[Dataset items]
>>>>

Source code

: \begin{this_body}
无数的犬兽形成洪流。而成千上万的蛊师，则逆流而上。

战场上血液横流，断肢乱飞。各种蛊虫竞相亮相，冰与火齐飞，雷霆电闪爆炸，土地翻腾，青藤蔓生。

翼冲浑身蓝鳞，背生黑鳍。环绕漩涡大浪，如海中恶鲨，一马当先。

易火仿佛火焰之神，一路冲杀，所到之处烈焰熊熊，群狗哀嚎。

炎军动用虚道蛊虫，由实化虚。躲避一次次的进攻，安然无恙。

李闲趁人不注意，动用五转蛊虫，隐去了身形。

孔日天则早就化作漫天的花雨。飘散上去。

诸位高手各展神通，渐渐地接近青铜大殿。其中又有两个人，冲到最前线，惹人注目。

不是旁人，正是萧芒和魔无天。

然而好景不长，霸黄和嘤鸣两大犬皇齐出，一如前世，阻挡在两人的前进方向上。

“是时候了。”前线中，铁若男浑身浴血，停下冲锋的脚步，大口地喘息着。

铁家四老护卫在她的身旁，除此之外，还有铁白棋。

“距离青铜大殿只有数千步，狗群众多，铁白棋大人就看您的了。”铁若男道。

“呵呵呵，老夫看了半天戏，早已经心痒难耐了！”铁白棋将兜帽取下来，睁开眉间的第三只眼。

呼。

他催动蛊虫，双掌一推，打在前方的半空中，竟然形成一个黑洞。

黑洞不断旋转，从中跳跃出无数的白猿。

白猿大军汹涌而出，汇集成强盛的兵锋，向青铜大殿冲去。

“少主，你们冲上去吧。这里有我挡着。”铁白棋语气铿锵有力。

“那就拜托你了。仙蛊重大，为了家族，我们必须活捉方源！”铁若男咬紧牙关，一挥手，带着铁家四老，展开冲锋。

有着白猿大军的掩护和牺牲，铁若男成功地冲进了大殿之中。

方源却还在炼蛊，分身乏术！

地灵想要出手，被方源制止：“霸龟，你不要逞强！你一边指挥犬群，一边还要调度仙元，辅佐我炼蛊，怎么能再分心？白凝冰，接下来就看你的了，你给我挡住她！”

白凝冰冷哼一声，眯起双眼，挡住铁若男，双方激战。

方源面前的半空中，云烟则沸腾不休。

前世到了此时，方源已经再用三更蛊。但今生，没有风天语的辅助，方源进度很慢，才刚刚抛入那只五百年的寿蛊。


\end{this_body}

<<<<

> [Exercise details]: Write out every entry again exactly, please, with nothing missing.

> [Response for this exercise]:
Source code

: \begin{this_body}
无数的犬兽形成洪流。而成千上万的蛊师，则逆流而上。

战场上血液横流，断肢乱飞。各种蛊虫竞相亮相，冰与火齐飞，雷霆电闪爆炸，土地翻腾，青藤蔓生。

翼冲浑身蓝鳞，背生黑鳍。环绕漩涡大浪，如海中恶鲨，一马当先。

易火仿佛火焰之神，一路冲杀，所到之处烈焰熊熊，群狗哀嚎。

炎军动用虚道蛊虫，由实化虚。躲避一次次的进攻，安然无恙。

李闲趁人不注意，动用五转蛊虫，隐去了身形。

孔日天则早就化作漫天的花雨。飘散上去。

诸位高手各展神通，渐渐地接近青铜大殿。其中又有两个人，冲到最前线，惹人注目。

不是旁人，正是萧芒和魔无天。

然而好景不长，霸黄和嘤鸣两大犬皇齐出，一如前世，阻挡在两人的前进方向上。

“是时候了。”前线中，铁若男浑身浴血，停下冲锋的脚步，大口地喘息着。

铁家四老护卫在她的身旁，除此之外，还有铁白棋。

“距离青铜大殿只有数千步，狗群众多，铁白棋大人就看您的了。”铁若男道。

“呵呵呵，老夫看了半天戏，早已经心痒难耐了！”铁白棋将兜帽取下来，睁开眉间的第三只眼。

呼。

他催动蛊虫，双掌一推，打在前方的半空中，竟然形成一个黑洞。

黑洞不断旋转，从中跳跃出无数的白猿。

白猿大军汹涌而出，汇集成强盛的兵锋，向青铜大殿冲去。

“少主，你们冲上去吧。这里有我挡着。”铁白棋语气铿锵有力。

“那就拜托你了。仙蛊重大，为了家族，我们必须活捉方源！”铁若男咬紧牙关，一挥手，带着铁家四老，展开冲锋。

有着白猿大军的掩护和牺牲，铁若男成功地冲进了大殿之中。

方源却还在炼蛊，分身乏术！

地灵想要出手，被方源制止：“霸龟，你不要逞强！你一边指挥犬群，一边还要调度仙元，辅佐我炼蛊，怎么能再分心？白凝冰，接下来就看你的了，你给我挡住她！”

白凝冰冷哼一声，眯起双眼，挡住铁若男，双方激战。

方源面前的半空中，云烟则沸腾不休。

前世到了此时，方源已经再用三更蛊。但今生，没有风天语的辅助，方源进度很慢，才刚刚抛入那只五百年的寿蛊。


\end{this_body}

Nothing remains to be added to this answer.